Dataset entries

════════

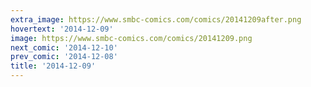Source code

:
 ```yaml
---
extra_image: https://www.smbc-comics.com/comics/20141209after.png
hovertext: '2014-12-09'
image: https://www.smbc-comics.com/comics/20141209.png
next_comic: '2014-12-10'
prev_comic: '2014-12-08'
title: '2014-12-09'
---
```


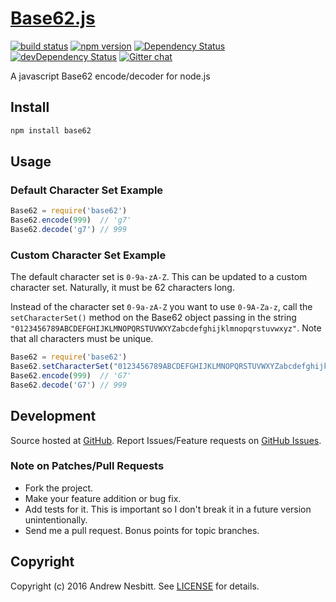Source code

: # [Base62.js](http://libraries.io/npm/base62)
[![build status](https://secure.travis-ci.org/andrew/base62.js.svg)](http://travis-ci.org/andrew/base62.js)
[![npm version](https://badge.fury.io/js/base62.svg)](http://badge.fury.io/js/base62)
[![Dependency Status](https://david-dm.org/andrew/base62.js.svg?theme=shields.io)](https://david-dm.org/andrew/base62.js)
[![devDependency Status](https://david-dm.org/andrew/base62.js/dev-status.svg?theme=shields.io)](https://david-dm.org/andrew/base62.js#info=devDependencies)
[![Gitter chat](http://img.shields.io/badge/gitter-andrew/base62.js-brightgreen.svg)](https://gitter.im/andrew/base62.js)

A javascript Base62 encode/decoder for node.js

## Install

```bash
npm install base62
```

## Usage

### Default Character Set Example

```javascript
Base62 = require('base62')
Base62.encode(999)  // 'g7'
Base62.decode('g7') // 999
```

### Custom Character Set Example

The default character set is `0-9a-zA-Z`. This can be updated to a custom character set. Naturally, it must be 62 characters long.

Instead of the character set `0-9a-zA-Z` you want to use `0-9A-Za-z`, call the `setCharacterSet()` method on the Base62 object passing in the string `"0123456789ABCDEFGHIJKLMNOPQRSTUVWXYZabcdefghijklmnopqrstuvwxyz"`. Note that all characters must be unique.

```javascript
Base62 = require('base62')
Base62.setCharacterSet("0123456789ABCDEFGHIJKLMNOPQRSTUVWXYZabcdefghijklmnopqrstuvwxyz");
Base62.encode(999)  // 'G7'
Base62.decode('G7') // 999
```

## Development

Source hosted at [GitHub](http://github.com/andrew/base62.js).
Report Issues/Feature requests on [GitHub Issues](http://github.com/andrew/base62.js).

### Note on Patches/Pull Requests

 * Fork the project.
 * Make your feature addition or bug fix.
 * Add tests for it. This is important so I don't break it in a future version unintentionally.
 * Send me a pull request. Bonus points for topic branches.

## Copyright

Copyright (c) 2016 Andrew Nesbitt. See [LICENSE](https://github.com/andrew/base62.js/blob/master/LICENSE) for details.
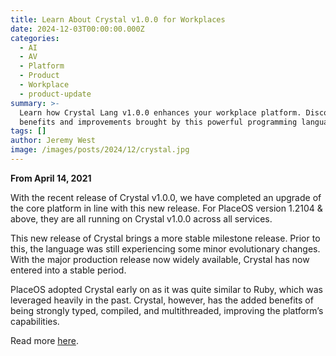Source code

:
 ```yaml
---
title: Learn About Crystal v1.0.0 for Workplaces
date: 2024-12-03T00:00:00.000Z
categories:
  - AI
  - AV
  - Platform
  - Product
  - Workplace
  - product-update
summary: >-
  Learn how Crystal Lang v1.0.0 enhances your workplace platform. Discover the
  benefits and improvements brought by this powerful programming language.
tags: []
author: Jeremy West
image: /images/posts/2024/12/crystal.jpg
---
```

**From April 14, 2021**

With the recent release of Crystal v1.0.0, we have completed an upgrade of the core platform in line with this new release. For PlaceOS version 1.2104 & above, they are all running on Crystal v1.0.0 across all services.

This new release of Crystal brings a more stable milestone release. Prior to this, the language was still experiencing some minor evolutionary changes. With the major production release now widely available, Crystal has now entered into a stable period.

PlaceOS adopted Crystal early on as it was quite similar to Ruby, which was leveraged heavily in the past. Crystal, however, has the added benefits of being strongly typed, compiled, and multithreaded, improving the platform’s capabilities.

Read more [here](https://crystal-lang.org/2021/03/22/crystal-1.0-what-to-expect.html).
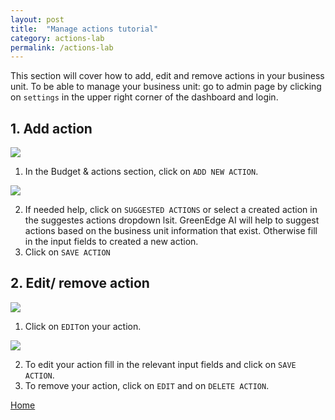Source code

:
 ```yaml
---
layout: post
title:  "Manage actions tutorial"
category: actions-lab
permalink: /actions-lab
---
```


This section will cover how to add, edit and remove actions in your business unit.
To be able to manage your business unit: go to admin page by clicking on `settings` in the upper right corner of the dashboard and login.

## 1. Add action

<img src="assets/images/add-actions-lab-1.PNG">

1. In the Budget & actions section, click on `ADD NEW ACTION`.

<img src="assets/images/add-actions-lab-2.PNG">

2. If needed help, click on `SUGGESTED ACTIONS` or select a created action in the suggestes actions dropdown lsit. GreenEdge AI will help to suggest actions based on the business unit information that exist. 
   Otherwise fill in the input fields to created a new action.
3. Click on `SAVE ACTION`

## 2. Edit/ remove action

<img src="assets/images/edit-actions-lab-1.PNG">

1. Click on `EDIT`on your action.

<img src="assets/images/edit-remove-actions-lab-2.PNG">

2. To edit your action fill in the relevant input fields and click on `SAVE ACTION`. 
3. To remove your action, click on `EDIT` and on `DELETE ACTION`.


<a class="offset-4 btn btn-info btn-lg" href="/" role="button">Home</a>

════════

> [Work required]
Return each line above word for word. Skip the pictures.

> [Solved problem]
Source code

:
 ```yaml
---
extra_image: https://www.smbc-comics.com/comics/20141209after.png
hovertext: '2014-12-09'
image: https://www.smbc-comics.com/comics/20141209.png
next_comic: '2014-12-10'
prev_comic: '2014-12-08'
title: '2014-12-09'
---
```


Source code

: # [Base62.js](http://libraries.io/npm/base62)
[![build status](https://secure.travis-ci.org/andrew/base62.js.svg)](http://travis-ci.org/andrew/base62.js)
[![npm version](https://badge.fury.io/js/base62.svg)](http://badge.fury.io/js/base62)
[![Dependency Status](https://david-dm.org/andrew/base62.js.svg?theme=shields.io)](https://david-dm.org/andrew/base62.js)
[![devDependency Status](https://david-dm.org/andrew/base62.js/dev-status.svg?theme=shields.io)](https://david-dm.org/andrew/base62.js#info=devDependencies)
[![Gitter chat](http://img.shields.io/badge/gitter-andrew/base62.js-brightgreen.svg)](https://gitter.im/andrew/base62.js)

A javascript Base62 encode/decoder for node.js

## Install

```bash
npm install base62
```

## Usage

### Default Character Set Example

```javascript
Base62 = require('base62')
Base62.encode(999)  // 'g7'
Base62.decode('g7') // 999
```

### Custom Character Set Example

The default character set is `0-9a-zA-Z`. This can be updated to a custom character set. Naturally, it must be 62 characters long.

Instead of the character set `0-9a-zA-Z` you want to use `0-9A-Za-z`, call the `setCharacterSet()` method on the Base62 object passing in the string `"0123456789ABCDEFGHIJKLMNOPQRSTUVWXYZabcdefghijklmnopqrstuvwxyz"`. Note that all characters must be unique.

```javascript
Base62 = require('base62')
Base62.setCharacterSet("0123456789ABCDEFGHIJKLMNOPQRSTUVWXYZabcdefghijklmnopqrstuvwxyz");
Base62.encode(999)  // 'G7'
Base62.decode('G7') // 999
```

## Development

Source hosted at [GitHub](http://github.com/andrew/base62.js).
Report Issues/Feature requests on [GitHub Issues](http://github.com/andrew/base62.js).

### Note on Patches/Pull Requests

 * Fork the project.
 * Make your feature addition or bug fix.
 * Add tests for it. This is important so I don't break it in a future version unintentionally.
 * Send me a pull request. Bonus points for topic branches.

## Copyright

Copyright (c) 2016 Andrew Nesbitt. See [LICENSE](https://github.com/andrew/base62.js/blob/master/LICENSE) for details.
Source code

:
 ```yaml
---
title: Learn About Crystal v1.0.0 for Workplaces
date: 2024-12-03T00:00:00.000Z
categories:
  - AI
  - AV
  - Platform
  - Product
  - Workplace
  - product-update
summary: >-
  Learn how Crystal Lang v1.0.0 enhances your workplace platform. Discover the
  benefits and improvements brought by this powerful programming language.
tags: []
author: Jeremy West
image: /images/posts/2024/12/crystal.jpg
---
```

**From April 14, 2021**

With the recent release of Crystal v1.0.0, we have completed an upgrade of the core platform in line with this new release. For PlaceOS version 1.2104 & above, they are all running on Crystal v1.0.0 across all services.

This new release of Crystal brings a more stable milestone release. Prior to this, the language was still experiencing some minor evolutionary changes. With the major production release now widely available, Crystal has now entered into a stable period.

PlaceOS adopted Crystal early on as it was quite similar to Ruby, which was leveraged heavily in the past. Crystal, however, has the added benefits of being strongly typed, compiled, and multithreaded, improving the platform’s capabilities.

Read more [here](https://crystal-lang.org/2021/03/22/crystal-1.0-what-to-expect.html).
Source code

:
 ```yaml
---
layout: post
title:  "Manage actions tutorial"
category: actions-lab
permalink: /actions-lab
---
```


This section will cover how to add, edit and remove actions in your business unit.
To be able to manage your business unit: go to admin page by clicking on `settings` in the upper right corner of the dashboard and login.

## 1. Add action

<img src="assets/images/add-actions-lab-1.PNG">

1. In the Budget & actions section, click on `ADD NEW ACTION`.

<img src="assets/images/add-actions-lab-2.PNG">

2. If needed help, click on `SUGGESTED ACTIONS` or select a created action in the suggestes actions dropdown lsit. GreenEdge AI will help to suggest actions based on the business unit information that exist. 
   Otherwise fill in the input fields to created a new action.
3. Click on `SAVE ACTION`

## 2. Edit/ remove action

<img src="assets/images/edit-actions-lab-1.PNG">

1. Click on `EDIT`on your action.

<img src="assets/images/edit-remove-actions-lab-2.PNG">

2. To edit your action fill in the relevant input fields and click on `SAVE ACTION`. 
3. To remove your action, click on `EDIT` and on `DELETE ACTION`.


<a class="offset-4 btn btn-info btn-lg" href="/" role="button">Home</a>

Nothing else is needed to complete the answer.